State-wise Constrained Policy Optimization

Weiye Zhao,Rui Chen,Yifan Sun,Tianhao Wei,Changliu Liu
2024-06-18
Abstract:Reinforcement Learning (RL) algorithms have shown tremendous success in simulation environments, but their application to real-world problems faces significant challenges, with safety being a major concern. In particular, enforcing state-wise constraints is essential for many challenging tasks such as autonomous driving and robot manipulation. However, existing safe RL algorithms under the framework of Constrained Markov Decision Process (CMDP) do not consider state-wise constraints. To address this gap, we propose State-wise Constrained Policy Optimization (SCPO), the first general-purpose policy search algorithm for state-wise constrained reinforcement learning. SCPO provides guarantees for state-wise constraint satisfaction in expectation. In particular, we introduce the framework of Maximum Markov Decision Process, and prove that the worst-case safety violation is bounded under SCPO. We demonstrate the effectiveness of our approach on training neural network policies for extensive robot locomotion tasks, where the agent must satisfy a variety of state-wise safety constraints. Our results show that SCPO significantly outperforms existing methods and can handle state-wise constraints in high-dimensional robotics tasks.
Machine Learning,Robotics
What problem does this paper attempt to address?
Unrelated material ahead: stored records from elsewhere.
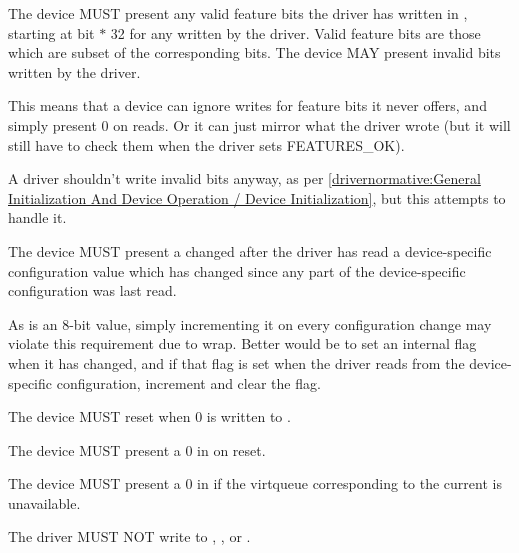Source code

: The device MUST present any valid feature bits the driver has written in , starting at bit  $*$ 32 for any  written by the driver.  Valid feature bits are those which are subset of the corresponding  bits.  The device MAY present invalid bits written by the driver.

\begin{note}
  This means that a device can ignore writes for feature bits it never
  offers, and simply present 0 on reads.  Or it can just mirror what the driver wrote
  (but it will still have to check them when the driver sets FEATURES_OK).
\end{note}

\begin{note}
  A driver shouldn't write invalid bits anyway, as per \ref{drivernormative:General Initialization And Device Operation / Device Initialization}, but this attempts to handle it.
\end{note}

The device MUST present a changed  after the
driver has read a device-specific configuration value which has
changed since any part of the device-specific configuration was last
read.
\begin{note}
As  is an 8-bit value, simply incrementing it
on every configuration change may violate this requirement due to wrap.
Better would be to set an internal flag when it has changed,
and if that flag is set when the driver reads from the device-specific
configuration, increment  and clear the flag.
\end{note}

The device MUST reset when 0 is written to .

The device MUST present a 0 in  on reset.

The device MUST present a 0 in  if the virtqueue
corresponding to the current  is unavailable.


The driver MUST NOT write to , ,  or .


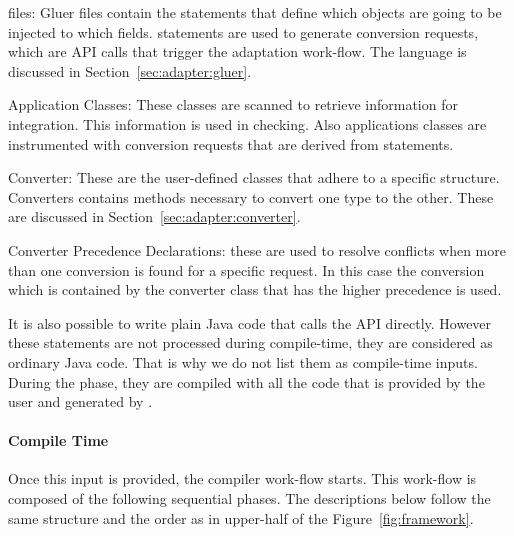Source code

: \begin{description}
\item{\gluer files}: Gluer files contain the \gluer statements that define which objects are going to be injected to which fields. \gluer statements are used to generate conversion requests, which are \zamk API calls that trigger the \zamk adaptation work-flow. The \gluer language is discussed in Section~\ref{sec:adapter:gluer}. 
\item{Application Classes}: These classes are scanned to retrieve information for integration. This information is used in checking. Also applications classes are instrumented with conversion requests that are derived from \gluer statements. 
\item{Converter}: These are the user-defined classes that adhere to a specific structure. Converters contains methods necessary to convert one type to the other. These are discussed in Section~\ref{sec:adapter:converter}.
\item{Converter Precedence Declarations}: these are used to resolve conflicts when more than one conversion is found for a specific request. In this case the conversion which is contained by the converter class that has the higher precedence is used. 
\end{description}

It is also possible to write plain Java code that calls the \zamk API directly.
However these statements are not processed during compile-time, they are considered as ordinary Java code. 
That is why we do not list them as compile-time inputs. 
During the  phase, they are compiled with all the code that is provided by the user and generated by \zamk.

\paragraph{Compile Time}
Once this input is provided, the \zamk compiler work-flow starts. This work-flow is composed of the following sequential phases. The descriptions below follow the same structure and the order as in upper-half of the Figure~\ref{fig:framework}. 


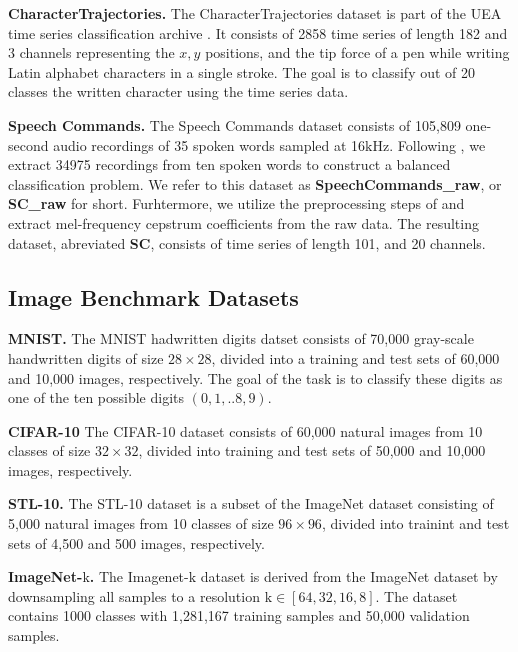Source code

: \documentclass{article} \usepackage{iclr2022_conference,times}
\begin{document}
\textbf{CharacterTrajectories.} The CharacterTrajectories dataset is part of the UEA time series classification archive \citep{bagnall2018uea}. It consists of 2858 time series of length 182 and 3 channels representing the $x,y$ positions, and the tip force of a pen while writing Latin alphabet characters in a single stroke. The goal is to classify out of 20 classes the written character using the time series data. 

\textbf{Speech Commands.} The Speech Commands dataset \citep{warden2018speech} consists of 105,809 one-second audio recordings of 35 spoken words sampled at 16$\mathrm{kHz}$. Following \citet{kidger2020neural}, we extract 34975 recordings from ten spoken words to construct a balanced classification problem. We refer to this dataset as \textbf{SpeechCommands\_raw}, or \textbf{SC\_raw} for short. Furhtermore, we utilize the preprocessing steps of \citet{kidger2020neural} and extract mel-frequency cepstrum coefficients from the raw data. The resulting dataset, abreviated \textbf{SC}, consists of time series of length 101, and 20 channels.

\subsection{Image Benchmark Datasets}\label{appx:image_datsets}

\textbf{MNIST.} The MNIST hadwritten digits datset \citep{lecun-mnisthandwrittendigit-2010} consists of 70,000 gray-scale handwritten digits of size $28 {\times} 28$, divided into a training and test sets of 60,000 and 10,000 images, respectively. The goal of the task is to classify these digits as one of the ten possible digits $(0, 1, .. 8, 9)$.

\textbf{CIFAR-10} The CIFAR-10 dataset \citep{krizhevsky2009learning} consists of 60,000 natural images from 10 classes of size $32{\times}32$, divided into training and test sets of 50,000 and 10,000 images, respectively.

\textbf{STL-10.} The STL-10 dataset \citep{coates2011analysis} is a subset of the ImageNet dataset \citep{krizhevsky_imagenet_2012} consisting of 5,000 natural images from 10 classes of size $96{\times}96$, divided into trainint and test sets of 4,500 and 500 images, respectively.

\textbf{ImageNet-$\mathrm{k}$.} The Imagenet-$\mathrm{k}$ \citep{ChrabaszczLH17} dataset is derived from the ImageNet dataset \cite{ILSVRC15} by downsampling all samples to a resolution $\mathrm{k} \in [64, 32, 16, 8]$. The dataset contains 1000 classes with 1,281,167 training samples and 50,000 validation samples.
\end{document}

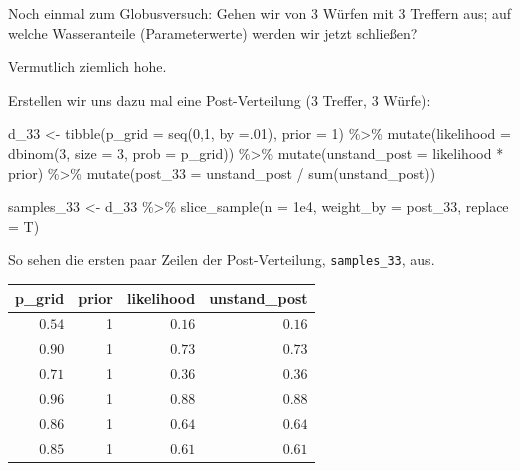 \documentclass[
  a4paper,
  DIV=11]{scrreprt}
\newenvironment{Shaded}{\begin{snugshade}}{\end{snugshade}}
\newcommand{\AttributeTok}[1]{\textcolor[rgb]{0.40,0.45,0.13}{#1}}
\newcommand{\DecValTok}[1]{\textcolor[rgb]{0.68,0.00,0.00}{#1}}
\newcommand{\FloatTok}[1]{\textcolor[rgb]{0.68,0.00,0.00}{#1}}
\newcommand{\FunctionTok}[1]{\textcolor[rgb]{0.28,0.35,0.67}{#1}}
\newcommand{\NormalTok}[1]{\textcolor[rgb]{0.00,0.23,0.31}{#1}}
\newcommand{\OtherTok}[1]{\textcolor[rgb]{0.00,0.23,0.31}{#1}}
\newcommand{\SpecialCharTok}[1]{\textcolor[rgb]{0.37,0.37,0.37}{#1}}
\theoremstyle{definition}
\theoremstyle{remark}
\begin{document}
Noch einmal zum Globusversuch: Gehen wir von 3 Würfen mit 3 Treffern
aus; auf welche Wasseranteile (Parameterwerte) werden wir jetzt
schließen?

Vermutlich ziemlich hohe.

Erstellen wir uns dazu mal eine Post-Verteilung (3 Treffer, 3 Würfe):

\begin{Shaded}
\begin{Highlighting}[]
\NormalTok{d\_33 }\OtherTok{\textless{}{-}} 
  \FunctionTok{tibble}\NormalTok{(}\AttributeTok{p\_grid =} \FunctionTok{seq}\NormalTok{(}\DecValTok{0}\NormalTok{,}\DecValTok{1}\NormalTok{, }\AttributeTok{by =}\NormalTok{.}\DecValTok{01}\NormalTok{),}
         \AttributeTok{prior =} \DecValTok{1}\NormalTok{) }\SpecialCharTok{\%\textgreater{}\%} 
  \FunctionTok{mutate}\NormalTok{(}\AttributeTok{likelihood =} \FunctionTok{dbinom}\NormalTok{(}\DecValTok{3}\NormalTok{, }\AttributeTok{size =} \DecValTok{3}\NormalTok{, }\AttributeTok{prob =}\NormalTok{ p\_grid)) }\SpecialCharTok{\%\textgreater{}\%} 
  \FunctionTok{mutate}\NormalTok{(}\AttributeTok{unstand\_post =}\NormalTok{ likelihood }\SpecialCharTok{*}\NormalTok{ prior) }\SpecialCharTok{\%\textgreater{}\%} 
  \FunctionTok{mutate}\NormalTok{(}\AttributeTok{post\_33  =}\NormalTok{ unstand\_post }\SpecialCharTok{/} \FunctionTok{sum}\NormalTok{(unstand\_post)) }

\NormalTok{samples\_33 }\OtherTok{\textless{}{-}} 
\NormalTok{  d\_33 }\SpecialCharTok{\%\textgreater{}\%} 
    \FunctionTok{slice\_sample}\NormalTok{(}\AttributeTok{n =} \FloatTok{1e4}\NormalTok{, }
                 \AttributeTok{weight\_by =}\NormalTok{ post\_33, }
                 \AttributeTok{replace =}\NormalTok{ T)}
\end{Highlighting}
\end{Shaded}

So sehen die ersten paar Zeilen der Post-Verteilung,
\texttt{samples\_33}, aus.

\begin{longtable}{rrrr}
\toprule
p\_grid & prior & likelihood & unstand\_post \\ 
\midrule
$0.54$ & 1 & $0.16$ & $0.16$ \\ 
$0.90$ & 1 & $0.73$ & $0.73$ \\ 
$0.71$ & 1 & $0.36$ & $0.36$ \\ 
$0.96$ & 1 & $0.88$ & $0.88$ \\ 
$0.86$ & 1 & $0.64$ & $0.64$ \\ 
$0.85$ & 1 & $0.61$ & $0.61$ \\ 
\bottomrule
\end{longtable}
\end{document}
### Problems Addressed by the Paper This paper aims to address the safety issues faced by Reinforcement Learning (RL) algorithms in real-world applications, especially in tasks requiring immediate constraints (such as autonomous driving and robotic operations). Specifically, existing safe reinforcement learning algorithms are mainly based on cumulative constraints or probabilistic constraints, without considering state constraints at each time step. Therefore, the paper proposes the **State-wise Constrained Policy Optimization (SCPO)** method, which is the first general-purpose policy search algorithm for state-constrained reinforcement learning. #### Main Contributions 1. **Theoretical Guarantees**: SCPO provides guarantees for constraint satisfaction in expected states and introduces the Maximum Markov Decision Process (MMDP) framework, proving that the worst-case safety violation is bounded. 2. **Experimental Validation**: The effectiveness of SCPO is validated by training neural network policies on a wide range of robotic motion tasks. The results show that SCPO significantly outperforms existing methods and can handle state constraints in high-dimensional robotic tasks. 3. **Innovations**: SCPO achieves end-to-end policies without explicitly maintaining safety monitors, thereby avoiding safety violation issues present in existing methods. Through these contributions, SCPO takes an important step towards developing practical safe reinforcement learning algorithms applicable to many real-world problems.